Quirks of Downloading
Motivation
These days, we don’t actually care about the internals or details of network downloading. Most of the time, we click a link on the browser and wait for the progress bar to finish.
If we feel the downloading is taking too long, usually Ethernet speed gets the blame. However, we never thought about the protocols used underneath that progress bar. Even for programmers that actually needs to implement some sort of downloading code, there are always high level libraries for every language. Needs HTTPS? Add https:// in front of your URL, want multiple connections? Flick that switch on and the library does all the dirty work for you.

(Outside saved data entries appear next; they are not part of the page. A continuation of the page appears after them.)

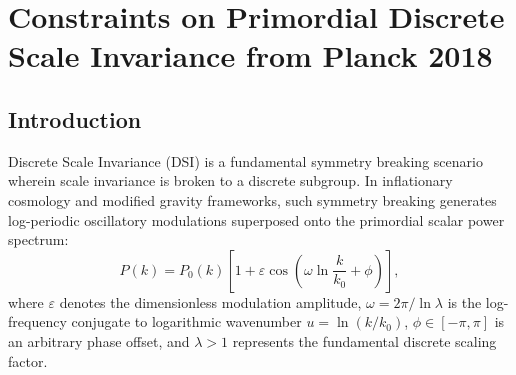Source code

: \chapter{Constraints on Primordial Discrete Scale Invariance from Planck 2018}
\label{ch:planck_dsi}

\begin{abstract}
We present a pre-registered, radix-agnostic search for discrete scale invariance (DSI) in the Planck 2018 cosmic microwave background temperature power spectrum. DSI predicts a characteristic log-periodic modulation of primordial perturbations governed by the preferred scaling factor $\lambda$, inducing oscillations in Fourier space with angular log-frequency $\omega = 2\pi/\ln\lambda$. Using a certified three-stage protocol (detection via generalized Lomb-Scargle periodogram, non-linear refinement, and multiplicity-corrected certification) subject to five mandatory integrity gates applied to residuals relative to the official Planck \texttt{BestFit} $\Lambda$CDM spectrum ($N = 83$ binned multipoles), we find \textbf{no evidence for DSI} in the Planck 2018 data. The most prominent residual candidate ($\hat\lambda = 1.2938 \pm 0.0072$) yields an empirical post-trial significance of $p_{\mathrm{corrected}} = 0.998$ via a non-parametric bootstrap-of-maximum null distribution and $\Delta\mathrm{BIC} = -49.80$, with an amplitude fully consistent with Gaussian cosmological sample variance. We establish rigorous 95\% confidence level upper limits on the modulation amplitude $\varepsilon < 0.05$ across the comprehensive scaling range $\lambda \in [1.1, 148]$. Furthermore, we replicate our protocol on synthetic Large-Scale Structure mocks matching the Dark Energy Spectroscopic Instrument (DESI) survey precision, confirming identical null-detection behavior ($p_{\mathrm{corrected}} = 0.314$, $\Delta\mathrm{BIC} = +8.80$).
\end{abstract}

\section{Introduction}
Discrete Scale Invariance (DSI) is a fundamental symmetry breaking scenario wherein scale invariance is broken to a discrete subgroup. In inflationary cosmology and modified gravity frameworks, such symmetry breaking generates log-periodic oscillatory modulations superposed onto the primordial scalar power spectrum:
\begin{equation}
P(k) = P_0(k) \left[ 1 + \varepsilon \cos\left( \omega \ln\frac{k}{k_0} + \phi \right) \right],
\end{equation}
where $\varepsilon$ denotes the dimensionless modulation amplitude, $\omega = 2\pi/\ln\lambda$ is the log-frequency conjugate to logarithmic wavenumber $u = \ln(k/k_0)$, $\phi \in [-\pi, \pi]$ is an arbitrary phase offset, and $\lambda > 1$ represents the fundamental discrete scaling factor.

Well, I’m one of those guys, until recently. In work, we need to download hundreds of dependencies for one big project. Since the development is going in fast pace, everyone would update them at least once per day. Due to the sheer volume of the dependencies and the high frequency of each’s release, complains of colleagues about the updating taking too long on corp chat room aren’t an unusual sight. It’s happened that I should investigate why it’s taking so long and try to optimize.
Now we don’t want to replace the infrastructures, so all the optimizations would happen in software side if there is any. The downloading model in use is HTTPS + parallel downloading. So normally, I did some tests about different combinations of downloading model’s performance, which I’ll try to re-create below.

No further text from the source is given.